The Korean yard announced last week it had won suezmax orders without revealing who was behind the contracts.
Brokers now reveal Greece’s Centrofin has committed for three firm plus two option suezmaxes with the delivery of the units due from September 2022 and continuing through into 2023. The ships are costing $58.2m each.
Samsung Heavy also revealed today it has won a $2.5bn contract to supply ship blocks and equipment from an unspecified firm that would account for nearly 30% of the company’s estimated sales this year.

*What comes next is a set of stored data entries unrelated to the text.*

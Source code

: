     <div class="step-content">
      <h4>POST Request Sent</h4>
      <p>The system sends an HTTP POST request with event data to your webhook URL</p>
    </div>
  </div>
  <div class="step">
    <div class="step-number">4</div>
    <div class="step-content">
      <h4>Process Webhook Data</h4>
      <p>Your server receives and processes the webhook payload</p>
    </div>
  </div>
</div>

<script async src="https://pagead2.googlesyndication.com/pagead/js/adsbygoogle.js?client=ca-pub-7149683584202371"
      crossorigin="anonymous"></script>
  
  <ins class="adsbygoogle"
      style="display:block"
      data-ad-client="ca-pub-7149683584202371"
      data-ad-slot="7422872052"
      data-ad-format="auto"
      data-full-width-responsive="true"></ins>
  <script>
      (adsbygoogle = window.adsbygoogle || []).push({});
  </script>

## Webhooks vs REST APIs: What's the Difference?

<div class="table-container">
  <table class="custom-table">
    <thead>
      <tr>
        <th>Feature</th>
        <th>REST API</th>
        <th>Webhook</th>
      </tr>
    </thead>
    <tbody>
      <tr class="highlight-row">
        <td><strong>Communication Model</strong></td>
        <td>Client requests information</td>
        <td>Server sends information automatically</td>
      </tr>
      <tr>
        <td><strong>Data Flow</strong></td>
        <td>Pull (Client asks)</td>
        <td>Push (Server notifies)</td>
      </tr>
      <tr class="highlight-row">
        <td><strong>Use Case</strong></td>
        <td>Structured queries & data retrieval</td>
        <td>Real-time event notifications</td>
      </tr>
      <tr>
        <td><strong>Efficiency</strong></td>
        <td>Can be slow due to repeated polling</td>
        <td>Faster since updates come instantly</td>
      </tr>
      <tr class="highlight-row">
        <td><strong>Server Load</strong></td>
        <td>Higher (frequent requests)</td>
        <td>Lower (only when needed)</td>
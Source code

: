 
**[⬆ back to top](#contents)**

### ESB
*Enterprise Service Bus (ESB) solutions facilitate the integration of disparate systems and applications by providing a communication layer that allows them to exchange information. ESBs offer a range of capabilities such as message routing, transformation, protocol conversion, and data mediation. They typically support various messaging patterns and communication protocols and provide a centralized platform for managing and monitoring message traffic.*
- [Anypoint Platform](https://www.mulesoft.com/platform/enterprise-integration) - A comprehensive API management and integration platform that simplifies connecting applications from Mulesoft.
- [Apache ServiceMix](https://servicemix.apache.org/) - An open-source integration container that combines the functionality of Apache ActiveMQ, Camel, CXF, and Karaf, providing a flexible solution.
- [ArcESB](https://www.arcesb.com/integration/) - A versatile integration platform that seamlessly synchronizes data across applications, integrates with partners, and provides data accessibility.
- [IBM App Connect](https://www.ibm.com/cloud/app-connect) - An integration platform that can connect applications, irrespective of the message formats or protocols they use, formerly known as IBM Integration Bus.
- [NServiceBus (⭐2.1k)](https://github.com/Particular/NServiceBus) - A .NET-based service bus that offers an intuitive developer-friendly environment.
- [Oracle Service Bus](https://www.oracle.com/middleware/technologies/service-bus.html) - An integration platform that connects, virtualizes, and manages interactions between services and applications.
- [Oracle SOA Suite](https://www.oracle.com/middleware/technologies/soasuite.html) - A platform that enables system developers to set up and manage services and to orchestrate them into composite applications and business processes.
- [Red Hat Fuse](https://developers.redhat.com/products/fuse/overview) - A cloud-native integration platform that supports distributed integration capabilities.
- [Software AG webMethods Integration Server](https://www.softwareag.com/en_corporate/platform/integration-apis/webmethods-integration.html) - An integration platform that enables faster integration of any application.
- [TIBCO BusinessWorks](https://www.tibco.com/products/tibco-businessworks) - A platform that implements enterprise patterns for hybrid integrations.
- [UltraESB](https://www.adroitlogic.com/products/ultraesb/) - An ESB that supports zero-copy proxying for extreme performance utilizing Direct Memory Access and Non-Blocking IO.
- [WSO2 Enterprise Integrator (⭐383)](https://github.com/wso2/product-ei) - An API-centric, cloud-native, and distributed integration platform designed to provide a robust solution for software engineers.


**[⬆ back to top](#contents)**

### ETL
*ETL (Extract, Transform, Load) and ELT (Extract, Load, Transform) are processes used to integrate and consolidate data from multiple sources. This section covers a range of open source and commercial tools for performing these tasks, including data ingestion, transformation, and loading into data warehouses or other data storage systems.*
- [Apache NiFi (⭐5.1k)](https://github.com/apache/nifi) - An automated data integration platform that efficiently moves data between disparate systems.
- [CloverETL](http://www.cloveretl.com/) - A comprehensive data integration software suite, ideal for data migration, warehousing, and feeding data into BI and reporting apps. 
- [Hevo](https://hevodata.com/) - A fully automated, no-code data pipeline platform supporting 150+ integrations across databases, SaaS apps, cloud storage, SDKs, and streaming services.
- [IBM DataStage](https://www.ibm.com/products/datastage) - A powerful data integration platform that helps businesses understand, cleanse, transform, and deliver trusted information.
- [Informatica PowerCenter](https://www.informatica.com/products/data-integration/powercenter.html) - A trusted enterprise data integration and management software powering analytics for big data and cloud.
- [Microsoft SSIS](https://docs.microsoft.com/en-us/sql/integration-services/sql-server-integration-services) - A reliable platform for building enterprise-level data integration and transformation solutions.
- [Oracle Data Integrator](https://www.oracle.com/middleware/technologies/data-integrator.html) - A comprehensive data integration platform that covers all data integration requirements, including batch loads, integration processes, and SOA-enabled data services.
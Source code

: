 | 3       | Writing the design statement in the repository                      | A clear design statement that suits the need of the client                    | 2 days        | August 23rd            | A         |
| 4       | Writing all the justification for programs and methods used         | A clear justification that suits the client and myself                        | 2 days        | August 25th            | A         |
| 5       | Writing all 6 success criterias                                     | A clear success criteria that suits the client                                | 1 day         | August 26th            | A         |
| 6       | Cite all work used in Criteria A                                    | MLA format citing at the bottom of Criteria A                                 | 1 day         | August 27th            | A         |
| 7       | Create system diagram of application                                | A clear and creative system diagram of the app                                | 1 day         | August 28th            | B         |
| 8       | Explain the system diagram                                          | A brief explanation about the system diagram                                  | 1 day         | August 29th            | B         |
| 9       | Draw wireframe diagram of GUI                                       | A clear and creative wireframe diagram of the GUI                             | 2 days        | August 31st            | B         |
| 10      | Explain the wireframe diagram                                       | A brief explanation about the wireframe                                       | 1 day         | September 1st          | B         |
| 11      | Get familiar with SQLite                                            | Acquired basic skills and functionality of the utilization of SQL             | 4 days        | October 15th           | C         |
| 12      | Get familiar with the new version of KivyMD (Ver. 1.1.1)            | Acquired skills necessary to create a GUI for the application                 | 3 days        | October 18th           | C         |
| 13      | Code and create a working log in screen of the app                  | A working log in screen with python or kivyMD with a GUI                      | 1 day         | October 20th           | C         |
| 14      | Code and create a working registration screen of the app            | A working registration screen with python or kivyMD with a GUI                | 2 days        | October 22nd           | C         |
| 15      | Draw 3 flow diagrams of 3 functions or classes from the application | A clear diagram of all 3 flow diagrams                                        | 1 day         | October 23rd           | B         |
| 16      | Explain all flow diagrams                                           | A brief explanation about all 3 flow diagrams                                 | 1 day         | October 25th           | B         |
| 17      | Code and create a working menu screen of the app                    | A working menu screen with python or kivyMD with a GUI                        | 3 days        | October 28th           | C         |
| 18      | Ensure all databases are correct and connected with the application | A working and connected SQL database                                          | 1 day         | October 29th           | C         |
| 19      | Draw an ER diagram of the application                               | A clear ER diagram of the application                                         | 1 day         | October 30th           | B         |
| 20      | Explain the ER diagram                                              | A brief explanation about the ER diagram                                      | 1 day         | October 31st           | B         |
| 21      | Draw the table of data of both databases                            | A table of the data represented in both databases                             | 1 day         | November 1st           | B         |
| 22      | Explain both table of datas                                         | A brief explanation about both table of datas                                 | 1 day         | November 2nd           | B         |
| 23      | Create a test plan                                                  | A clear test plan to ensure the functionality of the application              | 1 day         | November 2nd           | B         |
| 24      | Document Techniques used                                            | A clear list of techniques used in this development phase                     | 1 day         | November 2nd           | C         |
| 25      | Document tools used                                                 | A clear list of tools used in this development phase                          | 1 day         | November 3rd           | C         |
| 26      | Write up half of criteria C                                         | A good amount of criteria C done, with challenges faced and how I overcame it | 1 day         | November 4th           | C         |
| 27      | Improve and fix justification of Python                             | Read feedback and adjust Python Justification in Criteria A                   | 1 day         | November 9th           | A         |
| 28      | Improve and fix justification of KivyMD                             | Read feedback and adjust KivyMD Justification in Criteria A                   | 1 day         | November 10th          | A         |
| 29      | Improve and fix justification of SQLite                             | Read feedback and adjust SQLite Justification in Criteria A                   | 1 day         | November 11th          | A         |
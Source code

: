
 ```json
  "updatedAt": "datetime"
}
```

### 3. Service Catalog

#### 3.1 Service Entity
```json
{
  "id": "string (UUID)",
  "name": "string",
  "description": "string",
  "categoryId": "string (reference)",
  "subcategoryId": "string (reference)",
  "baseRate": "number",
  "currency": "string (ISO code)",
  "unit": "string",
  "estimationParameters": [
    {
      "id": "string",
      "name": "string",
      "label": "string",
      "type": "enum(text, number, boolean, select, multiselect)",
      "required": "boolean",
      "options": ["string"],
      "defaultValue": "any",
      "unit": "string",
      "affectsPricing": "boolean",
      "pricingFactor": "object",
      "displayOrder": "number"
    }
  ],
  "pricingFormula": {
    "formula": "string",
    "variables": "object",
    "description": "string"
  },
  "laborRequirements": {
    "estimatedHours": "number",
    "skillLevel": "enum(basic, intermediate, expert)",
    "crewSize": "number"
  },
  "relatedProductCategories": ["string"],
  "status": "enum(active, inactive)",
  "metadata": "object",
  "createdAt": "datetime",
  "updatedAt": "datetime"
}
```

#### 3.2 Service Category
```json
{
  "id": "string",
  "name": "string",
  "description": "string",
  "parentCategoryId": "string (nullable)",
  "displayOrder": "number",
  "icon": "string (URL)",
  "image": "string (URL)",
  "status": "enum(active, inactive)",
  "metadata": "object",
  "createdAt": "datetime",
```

The order – one of the largest in Korean history – is thought to have come from the Zvezda shipyard in the Russian Far East in which Samsung Heavy is helping in an icebreaking LNG carrier newbuild project.
On Friday, a steel cutting ceremony took place for the first in a new series of 15 icebreaking LNG carriers, ordered by SCF Group from the Zvezda Shipbuilding Complex to serve the Arctic LNG 2 project.
“The start of construction of the first in this new generation of LNG carriers by Zvezda is a significant milestone for the Russian shipbuilding industry, which has never before constructed vessels with this level of engineering complexity,” commented Igor Tonkovidov, the president and CEO of Sovcomflot.
After a barren first three quarters, Q4 is proving to be bountiful for South Korea’s top shipbuilders, the late rally pushing them closer, but still likely short of their annual targets.